Stored data entries
.....

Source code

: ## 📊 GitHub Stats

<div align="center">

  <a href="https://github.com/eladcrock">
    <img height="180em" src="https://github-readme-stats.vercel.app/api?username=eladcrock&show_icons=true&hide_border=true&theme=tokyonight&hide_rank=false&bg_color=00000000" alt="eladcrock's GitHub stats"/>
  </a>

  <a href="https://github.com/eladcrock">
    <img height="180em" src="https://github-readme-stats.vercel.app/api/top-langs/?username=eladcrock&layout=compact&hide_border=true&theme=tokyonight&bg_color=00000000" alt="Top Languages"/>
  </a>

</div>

.....

[Problem statement]
Repeat the lines above exactly.

[Result for this exercise]
Source code

: ## 📊 GitHub Stats

<div align="center">

  <a href="https://github.com/eladcrock">
    <img height="180em" src="https://github-readme-stats.vercel.app/api?username=eladcrock&show_icons=true&hide_border=true&theme=tokyonight&hide_rank=false&bg_color=00000000" alt="eladcrock's GitHub stats"/>
  </a>

  <a href="https://github.com/eladcrock">
    <img height="180em" src="https://github-readme-stats.vercel.app/api/top-langs/?username=eladcrock&layout=compact&hide_border=true&theme=tokyonight&bg_color=00000000" alt="Top Languages"/>
  </a>

</div>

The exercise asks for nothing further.